How to complete this task - Needed from the entries below: every line that holds the word "visit".

Exercise data -
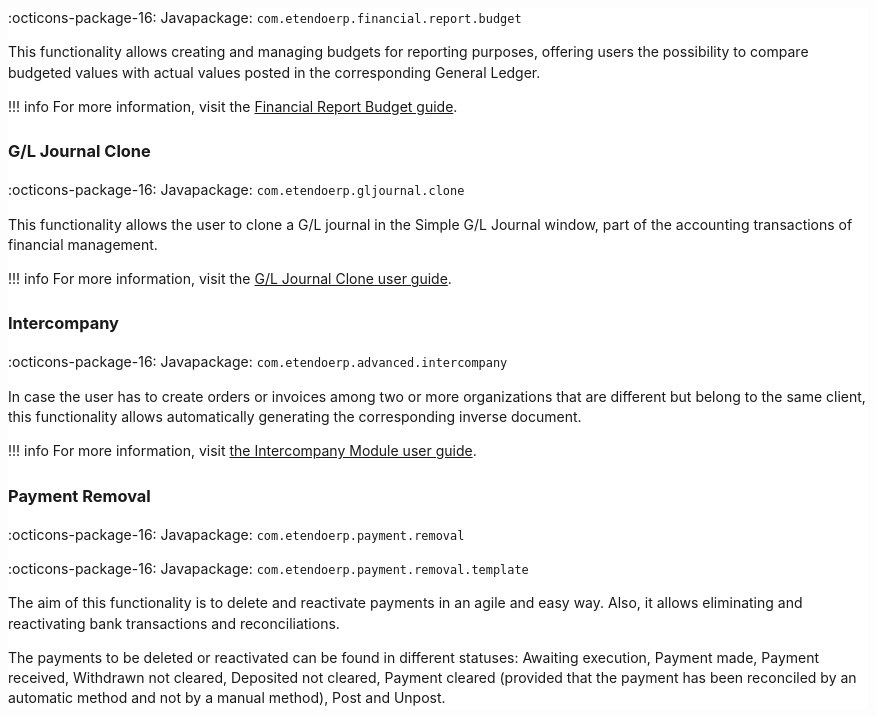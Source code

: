 :octicons-package-16: Javapackage: `com.etendoerp.financial.report.budget`

<iframe width="560" height="315" src="https://www.youtube.com/embed/2VFxpx8j8Sk?si=TuLZUdBGrOCSpXIE" title="YouTube video player" frameborder="0" allow="accelerometer; autoplay; clipboard-write; encrypted-media; gyroscope; picture-in-picture; web-share" referrerpolicy="strict-origin-when-cross-origin" allowfullscreen></iframe>

This functionality allows creating and managing budgets for reporting purposes, offering users the possibility to compare budgeted values with actual values posted in the corresponding General Ledger.

!!! info
    For more information, visit the [Financial Report Budget guide](../../../basic-features/financial-management/accounting/transactions.md#budget).

### G/L Journal Clone

:octicons-package-16: Javapackage: `com.etendoerp.gljournal.clone`

This functionality allows the user to clone a G/L journal in the Simple G/L Journal window, part of the accounting transactions of financial management.

!!! info
    For more information, visit the [G/L Journal Clone user guide](../../../basic-features/financial-management/accounting/transactions.md#gl-journal-clone).

### Intercompany

:octicons-package-16: Javapackage: `com.etendoerp.advanced.intercompany`

<iframe width="560" height="315" src="https://www.youtube.com/embed/bQjT7iPkYtQ" title="YouTube video player" frameborder="0" allow="accelerometer; autoplay; clipboard-write; encrypted-media; gyroscope; picture-in-picture; web-share" allowfullscreen></iframe>

In case the user has to create orders or invoices among two or more organizations that are different but belong to the same client, this functionality allows automatically generating the corresponding inverse document.

!!! info
    For more information, visit [the Intercompany Module user guide](../../../../../user-guide/etendo-classic/basic-features/general-setup/enterprise-model.md#intercompany).

### Payment Removal

:octicons-package-16: Javapackage: `com.etendoerp.payment.removal`

:octicons-package-16: Javapackage: `com.etendoerp.payment.removal.template`

<iframe width="560" height="315" src="https://www.youtube.com/embed/TLbjMLjGYwo?si=uGtWnNHNa7gV4_l5" title="YouTube video player" frameborder="0" allow="accelerometer; autoplay; clipboard-write; encrypted-media; gyroscope; picture-in-picture; web-share" allowfullscreen></iframe>

The aim of this functionality is to delete and reactivate payments in an agile and easy way. Also, it allows eliminating and reactivating bank transactions and reconciliations.

The payments to be deleted or reactivated can be found in different statuses: Awaiting execution, Payment made, Payment received, Withdrawn not cleared, Deposited not cleared, Payment cleared (provided that the payment has been reconciled by an automatic method and not by a manual method), Post and Unpost.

Written response -
    For more information, visit the [Financial Report Budget guide](../../../basic-features/financial-management/accounting/transactions.md#budget).
    For more information, visit the [G/L Journal Clone user guide](../../../basic-features/financial-management/accounting/transactions.md#gl-journal-clone).
    For more information, visit [the Intercompany Module user guide](../../../../../user-guide/etendo-classic/basic-features/general-setup/enterprise-model.md#intercompany).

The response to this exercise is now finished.